#### TASK BRIEF:
Up to and including the line that contains "## Video Processing", return every line from the start of the data, unchanged.

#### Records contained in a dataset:
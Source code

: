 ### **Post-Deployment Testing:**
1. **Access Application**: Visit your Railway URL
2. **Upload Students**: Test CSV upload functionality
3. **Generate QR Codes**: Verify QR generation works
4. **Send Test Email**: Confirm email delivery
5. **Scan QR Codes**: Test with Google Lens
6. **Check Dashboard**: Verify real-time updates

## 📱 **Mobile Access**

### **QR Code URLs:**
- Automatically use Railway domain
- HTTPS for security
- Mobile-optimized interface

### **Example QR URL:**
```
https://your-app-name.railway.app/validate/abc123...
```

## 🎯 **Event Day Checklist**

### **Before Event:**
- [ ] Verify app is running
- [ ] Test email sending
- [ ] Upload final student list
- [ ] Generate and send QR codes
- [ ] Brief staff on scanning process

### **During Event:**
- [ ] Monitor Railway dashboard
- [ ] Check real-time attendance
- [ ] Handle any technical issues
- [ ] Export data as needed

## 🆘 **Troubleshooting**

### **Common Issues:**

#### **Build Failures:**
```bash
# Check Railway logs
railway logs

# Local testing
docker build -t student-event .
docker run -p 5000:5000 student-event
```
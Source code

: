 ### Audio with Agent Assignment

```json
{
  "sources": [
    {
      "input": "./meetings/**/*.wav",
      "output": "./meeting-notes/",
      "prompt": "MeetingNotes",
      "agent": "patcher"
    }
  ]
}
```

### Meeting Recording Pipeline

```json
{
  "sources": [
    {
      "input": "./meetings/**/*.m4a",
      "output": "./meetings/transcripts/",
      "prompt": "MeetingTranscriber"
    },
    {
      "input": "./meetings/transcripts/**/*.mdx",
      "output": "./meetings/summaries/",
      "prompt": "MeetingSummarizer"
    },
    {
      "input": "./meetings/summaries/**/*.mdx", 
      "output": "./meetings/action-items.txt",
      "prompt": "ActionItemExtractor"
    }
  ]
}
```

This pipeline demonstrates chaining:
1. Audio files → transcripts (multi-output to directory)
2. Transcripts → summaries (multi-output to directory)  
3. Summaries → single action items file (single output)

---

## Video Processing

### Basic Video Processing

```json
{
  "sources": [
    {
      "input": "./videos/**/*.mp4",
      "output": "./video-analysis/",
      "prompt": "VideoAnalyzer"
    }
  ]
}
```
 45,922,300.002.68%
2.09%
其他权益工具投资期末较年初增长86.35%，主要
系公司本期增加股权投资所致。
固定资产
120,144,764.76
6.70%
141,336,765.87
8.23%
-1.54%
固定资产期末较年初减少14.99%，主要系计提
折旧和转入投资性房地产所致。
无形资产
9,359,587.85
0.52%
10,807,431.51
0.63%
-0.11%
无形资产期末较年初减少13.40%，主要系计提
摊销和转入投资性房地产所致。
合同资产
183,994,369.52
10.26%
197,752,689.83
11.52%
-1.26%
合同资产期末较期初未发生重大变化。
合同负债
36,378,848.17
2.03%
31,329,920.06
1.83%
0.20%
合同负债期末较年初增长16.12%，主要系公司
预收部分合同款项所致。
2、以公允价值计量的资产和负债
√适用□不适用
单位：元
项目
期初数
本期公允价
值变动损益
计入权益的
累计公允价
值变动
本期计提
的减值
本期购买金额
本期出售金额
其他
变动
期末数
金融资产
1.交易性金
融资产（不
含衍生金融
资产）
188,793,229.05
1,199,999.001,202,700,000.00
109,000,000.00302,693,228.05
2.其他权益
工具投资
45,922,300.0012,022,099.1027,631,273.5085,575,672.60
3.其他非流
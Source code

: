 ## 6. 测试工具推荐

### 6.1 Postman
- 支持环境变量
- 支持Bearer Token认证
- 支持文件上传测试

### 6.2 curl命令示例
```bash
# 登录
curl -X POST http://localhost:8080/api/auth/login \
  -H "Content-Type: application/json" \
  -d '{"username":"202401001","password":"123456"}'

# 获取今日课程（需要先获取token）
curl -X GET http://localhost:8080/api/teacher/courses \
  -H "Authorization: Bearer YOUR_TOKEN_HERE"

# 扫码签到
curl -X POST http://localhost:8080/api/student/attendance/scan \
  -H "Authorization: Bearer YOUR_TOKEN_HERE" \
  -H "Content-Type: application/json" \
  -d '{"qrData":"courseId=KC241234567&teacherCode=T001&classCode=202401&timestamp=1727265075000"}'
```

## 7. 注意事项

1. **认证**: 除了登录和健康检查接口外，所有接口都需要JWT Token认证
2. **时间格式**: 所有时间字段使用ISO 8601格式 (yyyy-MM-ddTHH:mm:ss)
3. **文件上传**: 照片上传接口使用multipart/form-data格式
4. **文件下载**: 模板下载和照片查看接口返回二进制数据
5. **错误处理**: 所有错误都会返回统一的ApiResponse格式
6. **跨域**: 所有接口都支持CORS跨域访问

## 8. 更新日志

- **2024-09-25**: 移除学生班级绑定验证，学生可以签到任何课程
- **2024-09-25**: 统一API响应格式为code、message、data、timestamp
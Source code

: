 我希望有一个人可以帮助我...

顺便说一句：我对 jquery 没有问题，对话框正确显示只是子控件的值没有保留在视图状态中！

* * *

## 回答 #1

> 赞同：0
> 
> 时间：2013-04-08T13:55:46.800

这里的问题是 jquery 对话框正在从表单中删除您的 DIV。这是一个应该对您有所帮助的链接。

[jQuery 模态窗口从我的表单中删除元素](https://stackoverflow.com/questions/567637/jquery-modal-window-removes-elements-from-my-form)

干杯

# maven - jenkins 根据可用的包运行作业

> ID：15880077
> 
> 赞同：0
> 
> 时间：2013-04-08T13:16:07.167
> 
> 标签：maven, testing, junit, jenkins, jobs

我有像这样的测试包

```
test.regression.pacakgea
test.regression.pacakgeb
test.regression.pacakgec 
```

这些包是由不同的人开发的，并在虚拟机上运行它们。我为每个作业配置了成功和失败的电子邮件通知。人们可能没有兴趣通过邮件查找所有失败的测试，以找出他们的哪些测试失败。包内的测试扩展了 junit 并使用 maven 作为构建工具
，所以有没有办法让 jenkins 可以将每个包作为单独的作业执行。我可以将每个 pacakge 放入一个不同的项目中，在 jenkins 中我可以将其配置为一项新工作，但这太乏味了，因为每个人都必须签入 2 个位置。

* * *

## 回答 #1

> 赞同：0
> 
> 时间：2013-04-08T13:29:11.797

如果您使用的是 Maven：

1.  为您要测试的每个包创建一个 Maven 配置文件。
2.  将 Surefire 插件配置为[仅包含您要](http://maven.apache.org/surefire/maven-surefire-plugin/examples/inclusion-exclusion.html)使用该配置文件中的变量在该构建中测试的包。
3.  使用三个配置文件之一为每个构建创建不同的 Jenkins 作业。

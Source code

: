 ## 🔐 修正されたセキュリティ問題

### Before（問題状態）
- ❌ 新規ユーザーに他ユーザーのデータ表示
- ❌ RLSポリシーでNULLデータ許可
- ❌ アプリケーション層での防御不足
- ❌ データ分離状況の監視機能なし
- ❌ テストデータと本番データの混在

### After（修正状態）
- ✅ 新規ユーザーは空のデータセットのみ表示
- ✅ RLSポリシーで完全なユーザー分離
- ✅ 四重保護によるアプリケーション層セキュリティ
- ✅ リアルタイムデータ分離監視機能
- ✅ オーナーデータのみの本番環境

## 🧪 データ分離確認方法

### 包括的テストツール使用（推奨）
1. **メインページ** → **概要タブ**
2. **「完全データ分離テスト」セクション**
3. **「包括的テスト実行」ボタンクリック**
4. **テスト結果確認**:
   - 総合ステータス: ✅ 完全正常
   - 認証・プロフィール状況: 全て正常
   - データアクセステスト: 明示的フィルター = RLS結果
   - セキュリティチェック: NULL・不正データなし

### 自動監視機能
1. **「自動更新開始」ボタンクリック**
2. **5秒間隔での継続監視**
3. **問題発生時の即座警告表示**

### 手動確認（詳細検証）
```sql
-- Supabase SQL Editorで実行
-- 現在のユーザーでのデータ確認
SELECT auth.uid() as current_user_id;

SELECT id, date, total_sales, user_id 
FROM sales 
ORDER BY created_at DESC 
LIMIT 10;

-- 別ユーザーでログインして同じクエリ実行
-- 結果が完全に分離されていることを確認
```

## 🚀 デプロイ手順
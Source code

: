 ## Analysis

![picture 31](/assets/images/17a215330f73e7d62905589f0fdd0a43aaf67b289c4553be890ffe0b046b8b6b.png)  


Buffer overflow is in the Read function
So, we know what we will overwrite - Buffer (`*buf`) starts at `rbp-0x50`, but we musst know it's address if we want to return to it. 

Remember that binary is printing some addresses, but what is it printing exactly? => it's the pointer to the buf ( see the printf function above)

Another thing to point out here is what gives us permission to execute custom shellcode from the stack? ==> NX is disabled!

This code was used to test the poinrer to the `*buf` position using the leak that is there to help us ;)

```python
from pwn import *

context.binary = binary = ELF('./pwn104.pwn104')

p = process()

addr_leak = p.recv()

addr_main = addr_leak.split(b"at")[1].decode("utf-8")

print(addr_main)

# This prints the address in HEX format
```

#### TASK SOLUTION:
Source code

: ### **Post-Deployment Testing:**
1. **Access Application**: Visit your Railway URL
2. **Upload Students**: Test CSV upload functionality
3. **Generate QR Codes**: Verify QR generation works
4. **Send Test Email**: Confirm email delivery
5. **Scan QR Codes**: Test with Google Lens
6. **Check Dashboard**: Verify real-time updates

## 📱 **Mobile Access**

### **QR Code URLs:**
- Automatically use Railway domain
- HTTPS for security
- Mobile-optimized interface

### **Example QR URL:**
```
https://your-app-name.railway.app/validate/abc123...
```

## 🎯 **Event Day Checklist**

### **Before Event:**
- [ ] Verify app is running
- [ ] Test email sending
- [ ] Upload final student list
- [ ] Generate and send QR codes
- [ ] Brief staff on scanning process

### **During Event:**
- [ ] Monitor Railway dashboard
- [ ] Check real-time attendance
- [ ] Handle any technical issues
- [ ] Export data as needed

## 🆘 **Troubleshooting**

### **Common Issues:**

#### **Build Failures:**
```bash
# Check Railway logs
railway logs

# Local testing
docker build -t student-event .
docker run -p 5000:5000 student-event
```
Source code

: ### Audio with Agent Assignment

```json
{
  "sources": [
    {
      "input": "./meetings/**/*.wav",
      "output": "./meeting-notes/",
      "prompt": "MeetingNotes",
      "agent": "patcher"
    }
  ]
}
```

### Meeting Recording Pipeline

```json
{
  "sources": [
    {
      "input": "./meetings/**/*.m4a",
      "output": "./meetings/transcripts/",
      "prompt": "MeetingTranscriber"
    },
    {
      "input": "./meetings/transcripts/**/*.mdx",
      "output": "./meetings/summaries/",
      "prompt": "MeetingSummarizer"
    },
    {
      "input": "./meetings/summaries/**/*.mdx", 
      "output": "./meetings/action-items.txt",
      "prompt": "ActionItemExtractor"
    }
  ]
}
```

This pipeline demonstrates chaining:
1. Audio files → transcripts (multi-output to directory)
2. Transcripts → summaries (multi-output to directory)  
3. Summaries → single action items file (single output)

---

## Video Processing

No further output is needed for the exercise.